[[ INPUT DATA open ]]
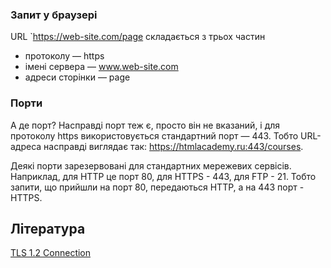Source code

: ### Запит у браузері

URL `https://web-site.com/page складається з трьох частин

-   протоколу — https
-   імені сервера — www.web-site.com
-   адреси сторінки — page

### Порти

А де порт? Насправді порт теж є, просто він не вказаний, і для протоколу https використовується стандартний порт — 443. Тобто URL-адреса насправді виглядає так: https://htmlacademy.ru:443/courses.

Деякі порти зарезервовані для стандартних мережевих сервісів. Наприклад, для HTTP це порт 80, для HTTPS - 443, для FTP - 21. Тобто запити, що прийшли на порт 80, передаються HTTP, а на 443 порт - HTTPS.

## Література

<a href="https://tls12.xargs.org/#server-key-exchange">TLS 1.2 Connection</a>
[[ INPUT DATA closed ]]
- **YOUR INSTRUCTIONS**
Every line containing the word "site" should be copied from the material.

- **YOUR RESPONSE**
URL `https://web-site.com/page складається з трьох частин
-   імені сервера — www.web-site.com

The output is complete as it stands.